Tablet statt Notenheft - Erfahrungen
Hallo, zusammen,
möchte kurz von meinen jüngsten Erfahrungen mit Tablet auf dem Notenpult berichten.
Haben vor drei Jahren iPads für meine Frau und mich angeschafft, um der Notenflut Herr zu werden und um nicht für jede Musikgruppe vor jedem Einsatz/vor jeder Probe die Notentasche neu packen zu müssen.
Ob iPad oder Android- oder Windows-Tablet ist inzwischen wohl egal. Für jede Variante gibt es inzwischen gut funktionierende Settings und jeder kann nach Vorliebe, Umgebung oder Geldbeutel etwas Passendes finden.
Wir haben uns halt aus verschiedenen Gründen für die Apple-Welt entschieden.
Nutzen es in den Bereichen Posaunenchor (> Partituren), Blasmusik, Orchester (> Einzelstimmen) und Chorleitung (> Partituren).
Uns war wichtig, dass wir nicht illegal handeln mit unseren gescannten Noten.
Die angefragten Verlage haben mir die Erlaubnis zum Einscannen gegeben unter der Voraussetzung, dass wir die Originale zwei Mal besitzen und die Scans nicht weitergeben.
Das ist bei uns der Fall: unsere Regale quellen über vor Notenheften, einiges lagert aus Platzgründen in Kisten im Keller.
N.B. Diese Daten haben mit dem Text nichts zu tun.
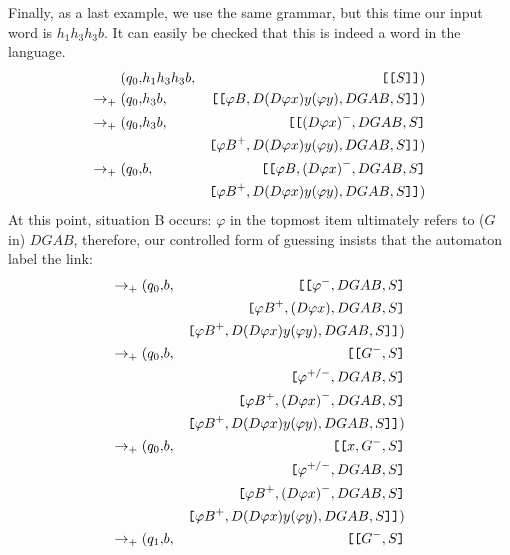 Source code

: \begin{example}
Finally, as a last example, we use the same grammar, but this time our
input word is $h_1h_3h_3b$. It can easily be checked that this is
indeed a word in the language.
\begin{eqnarray}
\nonumber (q_0, & h_1h_3h_3b, & \hbox{\tt [}{\hbox{\tt [}{S}\hbox{\tt ]}}\hbox{\tt ]})\\
\nonumber \rightarrow_+ (q_0, & h_3b, & \hbox{\tt [}{\hbox{\tt [}{\varphi B, D(D \varphi x) y (\varphi y), DGAB,S}\hbox{\tt ]}}\hbox{\tt ]})\\
\nonumber \rightarrow_+ (q_0, & h_3b, &  \hbox{\tt [}\hbox{\tt [}{ {(D \varphi x)}^{-}, DGAB,S}\hbox{\tt ]}\\
\nonumber & & \hbox{\tt [}{{\varphi B}^{+}, D(D \varphi x) y (\varphi
y), DGAB,S}\hbox{\tt ]}\hbox{\tt ]})\\
\nonumber \rightarrow_+ (q_0, & b, &  \hbox{\tt [}\hbox{\tt [}{ \varphi B,{(D \varphi x)}^{-}, DGAB,S}\hbox{\tt ]}\\
\nonumber & & \hbox{\tt [}{{\varphi B}^{+}, D(D \varphi x) y (\varphi
y), DGAB,S}\hbox{\tt ]} \hbox{\tt ]})
\end{eqnarray}
At this point, situation B occurs: $\varphi$ in the topmost item
ultimately refers to ($G$ in) $DGAB$, therefore, our controlled form of
guessing insists that the automaton label the link:
\begin{eqnarray}
\nonumber \rightarrow_+ (q_0, &b, &  \hbox{\tt [}\mkstore{ \varphi^{-}, DGAB,S}\\
\nonumber & & \mkstore{{\varphi B}^{+}, {(D \varphi x)}, DGAB,S}\\
\nonumber & & \mkstore{{\varphi B}^{+}, D(D \varphi x) y (\varphi
y), DGAB,S}
\hbox{\tt ]})\\
\nonumber \rightarrow_+ (q_0, &b, &  \hbox{\tt[}\mkstore{ G^{-},S}\\
\nonumber & & \mkstore{ \varphi^{+/-}, DGAB,S}\\
\nonumber & & \mkstore{{\varphi B}^{+},{(D \varphi x)}^{-}, DGAB,S}\\
\nonumber & & \mkstore{{\varphi B}^{+}, D(D \varphi x) y (\varphi y), DGAB,S} \hbox{\tt ]})\\
\nonumber \rightarrow_+ (q_0, &b, &  \hbox{\tt[}\mkstore{x,G^{-},S}\\
\nonumber & & \mkstore{ \varphi^{+/-}, DGAB,S}\\
\nonumber & & \mkstore{{\varphi B}^{+},{(D \varphi x)}^{-}, DGAB,S}\\
\nonumber & & \mkstore{{\varphi B}^{+}, D(D \varphi x) y (\varphi
y), DGAB,S}
\hbox{\tt ]})\\
\nonumber \rightarrow_+ (q_1, &b, &  \hbox{\tt[}\mkstore{G^{-},S}\\

\end{eqnarray}
\end{example}
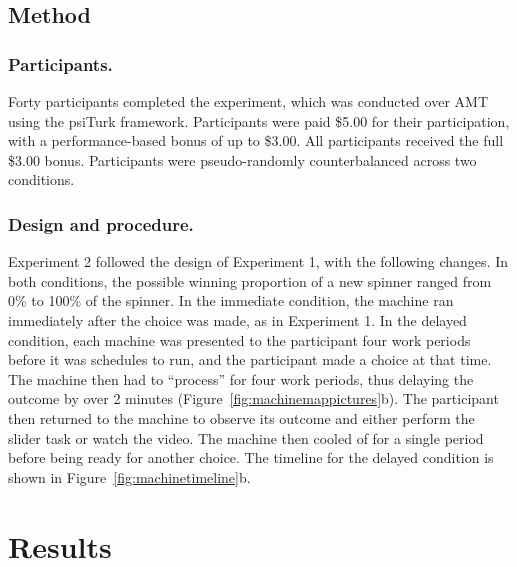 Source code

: \documentclass[10pt,letterpaper]{article}
\begin{document}
\subsection{Method}

\subsubsection{Participants.}

Forty participants completed the experiment, which was conducted over
AMT using the psiTurk framework.
Participants were paid \$5.00 for their participation, with a performance-based
bonus of up to \$3.00. All participants received the full \$3.00 bonus.
Participants were pseudo-randomly counterbalanced across two conditions.

\subsubsection{Design and procedure.}

Experiment 2 followed the design of Experiment 1, with the following changes. In
both conditions, the possible winning proportion of a new spinner ranged from 0\% to 100\% of
the spinner. In the immediate condition, the machine ran immediately after the
choice was made, as in Experiment 1. In the delayed condition, each machine was
presented to the participant four work periods before it was schedules to run,
and the participant made a choice at that time. The machine then had to
``process'' for four work periods, thus delaying
the outcome by over 2 minutes (Figure~\ref{fig:machinemappictures}b). The participant then returned to the
machine to observe its outcome and either perform the slider task or
watch the video. The machine then cooled of for a single period before being
ready for another choice. The timeline for the delayed condition is shown in
Figure~\ref{fig:machinetimeline}b.

\section{Results}
\end{document}
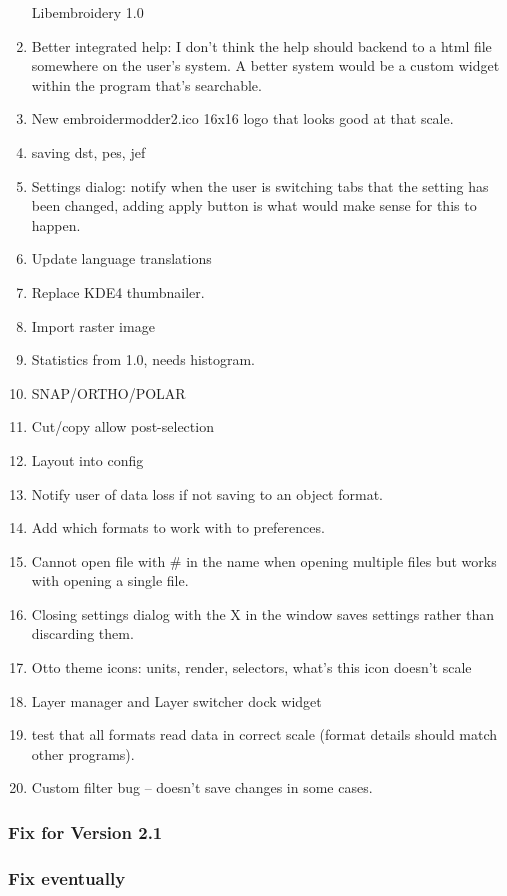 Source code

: \documentclass[a4paper, 11pt]{report}
\begin{document}
\begin{enumerate}
  Libembroidery 1.0
\item
  Better integrated help: I don't think the help should backend to a
  html file somewhere on the user's system. A better system would be a
  custom widget within the program that's searchable.
\item
  New embroidermodder2.ico 16x16 logo that looks good at that scale.
\item
  saving dst, pes, jef
\item
  Settings dialog: notify when the user is switching tabs that the
  setting has been changed, adding apply button is what would make sense
  for this to happen.
\item
  Update language translations
\item
  Replace KDE4 thumbnailer.
\item
  Import raster image
\item
  Statistics from 1.0, needs histogram.
\item
  SNAP/ORTHO/POLAR
\item
  Cut/copy allow post-selection
\item
  Layout into config
\item
  Notify user of data loss if not saving to an object format.
\item
  Add which formats to work with to preferences.
\item
  Cannot open file with \# in the name when opening multiple files but
  works with opening a single file.
\item
  Closing settings dialog with the X in the window saves settings rather
  than discarding them.
\item
  Otto theme icons: units, render, selectors, what's this icon doesn't
  scale
\item
  Layer manager and Layer switcher dock widget
\item
  test that all formats read data in correct scale (format details
  should match other programs).
\item
  Custom filter bug -- doesn't save changes in some cases.
\end{enumerate}

\subsubsection{Fix for Version 2.1}
\label{fix-for-version-2.1-1}

\subsubsection{Fix eventually}
\label{fix-eventually-1}
\end{document}
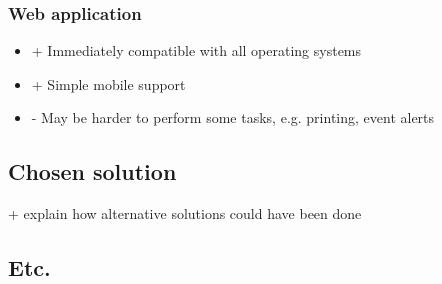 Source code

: \subsubsection{Web application}

\begin{itemize}
  \item + Immediately compatible with all operating systems
  \item + Simple mobile support
  \item - May be harder to perform some tasks, e.g. printing, event alerts
\end{itemize}


\subsection{Chosen solution}

+ explain how alternative solutions could have been done

\subsection{Etc.}
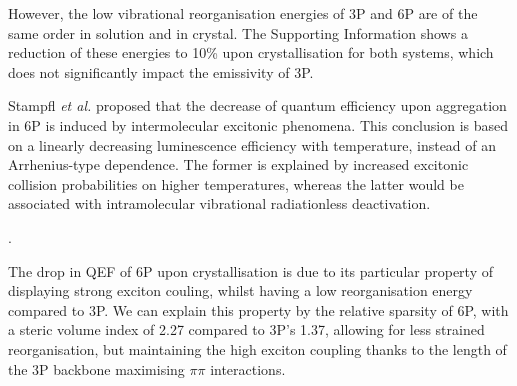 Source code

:  However, the low vibrational reorganisation energies of 3P and 6P are of the same order in solution and in crystal. The Supporting Information shows a reduction of these energies to 10\% upon crystallisation for both systems, which does not significantly impact the emissivity of 3P.


Stampfl \textit{et al.} proposed that the decrease of quantum efficiency upon aggregation in 6P is induced by intermolecular excitonic phenomena.\cite{6P_qy} This conclusion is based on a linearly decreasing luminescence efficiency with temperature, instead of an Arrhenius-type dependence. The former is explained by increased excitonic collision probabilities on higher temperatures, whereas the latter would be associated with intramolecular vibrational radiationless deactivation.

.

 The drop in QEF of 6P upon crystallisation is due to its particular property of displaying strong exciton couling, whilst having a low reorganisation energy compared to 3P. We can explain this property by the relative sparsity of 6P, with a steric volume index of 2.27 compared to 3P's 1.37, allowing for less strained reorganisation, but maintaining the high exciton coupling thanks to the length of the 3P backbone maximising $\pi$\textendash$\pi$ interactions.

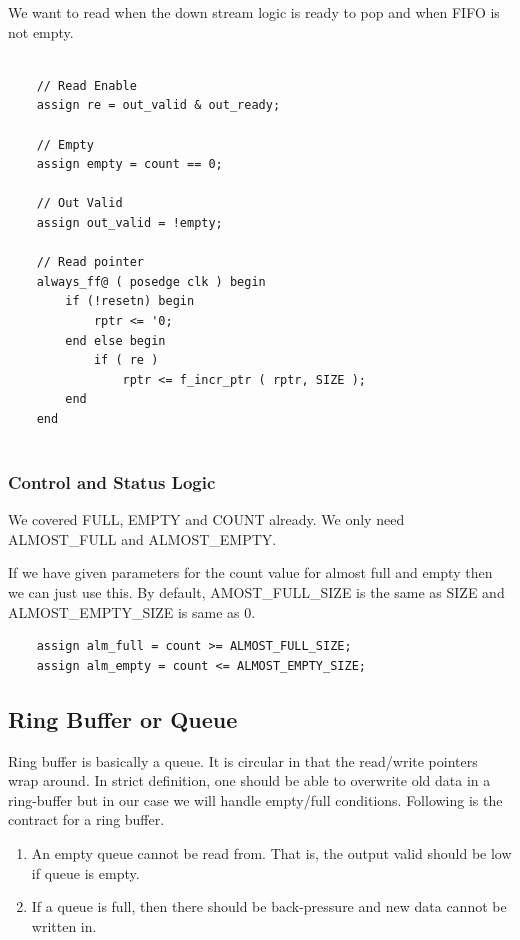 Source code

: \documentclass{article}
\begin{document}
We want to read when the down stream logic is ready to pop and when FIFO is not empty.

\begin{Verbatim}

	// Read Enable
	assign re = out_valid & out_ready;
	
	// Empty
	assign empty = count == 0;
	
	// Out Valid
	assign out_valid = !empty;
	
	// Read pointer
	always_ff@ ( posedge clk ) begin 
		if (!resetn) begin
			rptr <= '0;
		end else begin
			if ( re )
				rptr <= f_incr_ptr ( rptr, SIZE );
		end
	end
	
\end{Verbatim}

\subsubsection{Control and Status Logic}

We covered FULL, EMPTY and COUNT already. We only need ALMOST\_FULL and ALMOST\_EMPTY.

If we have given parameters for the count value for almost full and empty then we can just use this. By default, AMOST\_FULL\_SIZE is the same as SIZE and ALMOST\_EMPTY\_SIZE is same as 0.

\begin{Verbatim}
	assign alm_full = count >= ALMOST_FULL_SIZE;
	assign alm_empty = count <= ALMOST_EMPTY_SIZE;
\end{Verbatim}


\subsection{Ring Buffer or Queue}

Ring buffer is basically a queue. It is circular in that the read/write pointers wrap around. In strict definition, one should be able to overwrite old data in a ring-buffer but in our case we will handle empty/full conditions. Following is the contract for a ring buffer.
\begin{enumerate}
	\item An empty queue cannot be read from. That is, the output valid should be low if queue is empty.
	\item If a queue is full, then there should be back-pressure and new data cannot be written in.
\end{enumerate}




\printbibliography
	
\end{document}
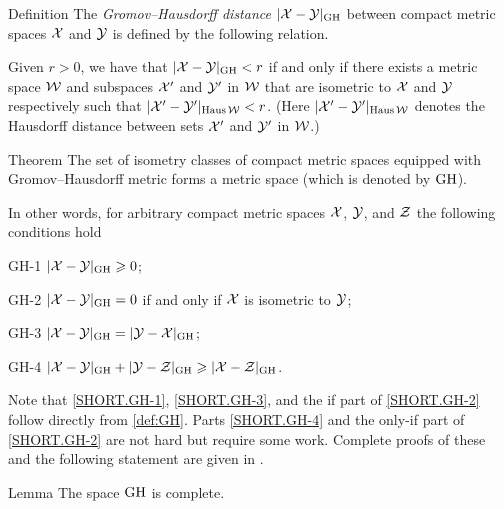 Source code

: \begin{thm}{Definition}\label{def:GH}
The \emph{Gromov--Hausdorff distance} $|\mathcal{X}-\mathcal{Y}|_{\operatorname{\rm GH}\nolimits}$ between compact metric spaces $\mathcal{X}$ and $\mathcal{Y}$
is defined by the following
relation.
 
Given  $r > 0$, we have that $|\mathcal{X}-\mathcal{Y}|_{\operatorname{\rm GH}\nolimits} < r$ if and only if there exists a metric
space $\mathcal{W}$ and subspaces $\mathcal{X}'$ and $\mathcal{Y}'$ in $\mathcal{W}$ that are isometric to $\mathcal{X}$ and $\mathcal{Y}$
respectively such that $|\mathcal{X}'-\mathcal{Y}'|_{\operatorname{\rm Haus}\nolimits\mathcal{W}} < r$. 
(Here $|\mathcal{X}'-\mathcal{Y}'|_{\operatorname{\rm Haus}\nolimits\mathcal{W}}$ denotes the Hausdorff distance between sets $\mathcal{X}'$ and $\mathcal{Y}'$ in $\mathcal{W}$.)
\end{thm}

\begin{thm}{Theorem}\label{thm:GH-is-a-metric}
The set of isometry classes of compact metric spaces equipped with Gromov--Hausdorff metric forms a metric space (which is denoted by $\operatorname{\rm GH}\nolimits$).

In other words, for arbitrary compact metric spaces $\mathcal{X}$, $\mathcal{Y}$, and $\mathcal{Z}$ the following conditions hold

\begin{subthm}{GH-1} $|\mathcal{X}-\mathcal{Y}|_{\operatorname{\rm GH}\nolimits}\geqslant 0$;
\end{subthm}

\begin{subthm}{GH-2} $|\mathcal{X}-\mathcal{Y}|_{\operatorname{\rm GH}\nolimits}=0$ if and only if $\mathcal{X}$ is isometric to $\mathcal{Y}$;
\end{subthm}

\begin{subthm}{GH-3} $|\mathcal{X}-\mathcal{Y}|_{\operatorname{\rm GH}\nolimits}=|\mathcal{Y}-\mathcal{X}|_{\operatorname{\rm GH}\nolimits}$;
\end{subthm}

\begin{subthm}{GH-4} $|\mathcal{X}-\mathcal{Y}|_{\operatorname{\rm GH}\nolimits}+|\mathcal{Y}-\mathcal{Z}|_{\operatorname{\rm GH}\nolimits}\geqslant |\mathcal{X}-\mathcal{Z}|_{\operatorname{\rm GH}\nolimits}$.
\end{subthm}
\end{thm}

Note that \ref{SHORT.GH-1}, \ref{SHORT.GH-3},
and the if part of \ref{SHORT.GH-2} follow directly from \ref{def:GH}.
Parts \ref{SHORT.GH-4} and the only-if part of \ref{SHORT.GH-2} are not hard but require some work.
Complete proofs of these and the following statement  are given in \cite[Lecture 5
]{petrunin2023pure}.

\begin{thm}{Lemma}\label{lem:GH-complete}
The space $\operatorname{\rm GH}\nolimits$ is complete.
\end{thm}

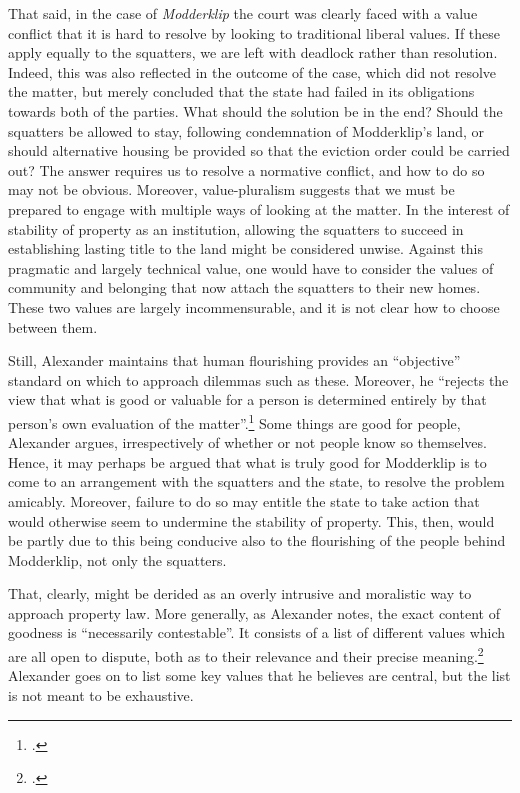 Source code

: That said, in the case of {\it Modderklip} the court was clearly faced with a value conflict that it is hard to resolve by looking to traditional liberal values. If these apply equally to the squatters, we are left with deadlock rather than resolution. Indeed, this was also reflected in the outcome of the case, which did not resolve the matter, but merely concluded that the state had failed in its obligations towards both of the parties. What should the solution be in the end? Should the squatters be allowed to stay, following condemnation of Modderklip's land, or should alternative housing be provided so that the eviction order could be carried out? The answer requires us to resolve a normative conflict, and how to do so may not be obvious. Moreover, value-pluralism suggests that we must be prepared to engage with multiple ways of looking at the matter. In the interest of stability of property as an institution, allowing the squatters to succeed in establishing lasting title to the land might be considered unwise. Against this pragmatic and largely technical value, one would have to consider the values of community and belonging that now attach the squatters to their new homes. These two values are largely incommensurable, and it is not clear how to choose between them.

Still, Alexander maintains that human flourishing provides an ``objective'' standard on which to approach dilemmas such as these. Moreover, he ``rejects the view that what is good or valuable for a person is determined entirely by that person's own evaluation of the matter''.\footcite[1263]{alexander14} Some things are good for people, Alexander argues, irrespectively of whether or not people know so themselves. Hence, it may perhaps be argued that what is truly good for Modderklip is to come to an arrangement with the squatters and the state, to resolve the problem amicably. Moreover, failure to do so may entitle the state to take action that would otherwise seem to undermine the stability of property. This, then, would be partly due to this being conducive also to the flourishing of the people behind Modderklip, not only the squatters.

That, clearly, might be derided as an overly intrusive and moralistic way to approach property law. More generally, as Alexander notes, the exact content of goodness is ``necessarily contestable''. It consists of a list of different values which are all open to dispute, both as to their relevance and their precise meaning.\footcite[1263]{alexander14} Alexander goes on to list some key values that he believes are central, but the list is not meant to be exhaustive.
Die Notenbibliothek in forScore umfasst aktuell ca. 1.600 pdf-Dateien. Davon sind ca. 70 Notenhefte und -bücher mit je 50-800 Seiten. Der Zähler in meinem Scanner steht inzwischen bei knapp 12.000 Seiten.
Das Einscannen und Bearbeiten (Beschneiden, Begradigen) hat einiges an Zeit gekostet. Aber da viele Notenhefte häufig oder ständig im Gebrauch sind, hat sich der Zeitaufwand in meinen Augen gelohnt.
Wir hatten in den letzten acht Wochen 17 Einsätze/Auftritte und haben dabei ausschließlich Tablets verwendet. Wir sind nach wie vor sehr angetan von unseren digitalen Noten.
Weihnachtsmärkte, Waldweihnachtsgottesdienste, Kurrendeblasen, Gottesdienste u. a.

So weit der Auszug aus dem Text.